▼
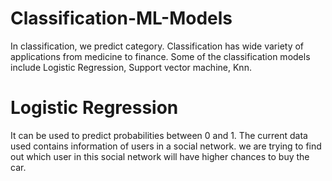 # Classification-ML-Models

In classification, we predict category. Classification has wide variety of applications from medicine to finance. 
Some of the classification models include Logistic Regression, Support vector machine, Knn.

# Logistic Regression
It can be used to predict probabilities between 0 and 1. 
The current data used contains information of users in a social network. we are trying to find out which user in this social network will have higher chances to buy the car.



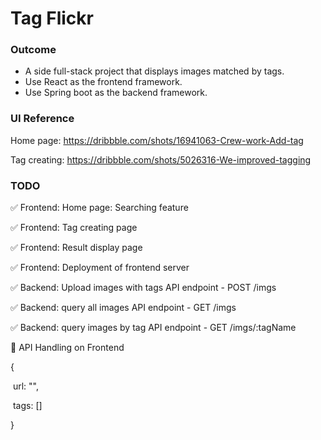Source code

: # Tag Flickr



### Outcome

- A side full-stack project that displays images matched by tags.
- Use React as the frontend framework.
- Use Spring boot as the backend framework.

 

### UI Reference 

Home page: https://dribbble.com/shots/16941063-Crew-work-Add-tag

Tag creating: https://dribbble.com/shots/5026316-We-improved-tagging



### TODO 

✅ Frontend:	 Home page: Searching feature

✅ Frontend:	 Tag creating page

✅ Frontend:	 Result display page

✅ Frontend:	 Deployment of frontend server



✅ Backend:	  Upload images with tags API endpoint - POST /imgs

✅ Backend:	  query all images API endpoint - GET /imgs

✅ Backend:	  query images by tag API endpoint - GET /imgs/:tagName

🔲 API Handling on Frontend

{

​	url: "",

​	tags: []

}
▲
:: What the task requires ::
Give again the closing portion of the entries, from the line with "- GET /imgs/:tagName" through the last line. Keep it exact and add nothing.

:: Problem solution ::
✅ Backend:	  query images by tag API endpoint - GET /imgs/:tagName

🔲 API Handling on Frontend

{

​	url: "",

​	tags: []

}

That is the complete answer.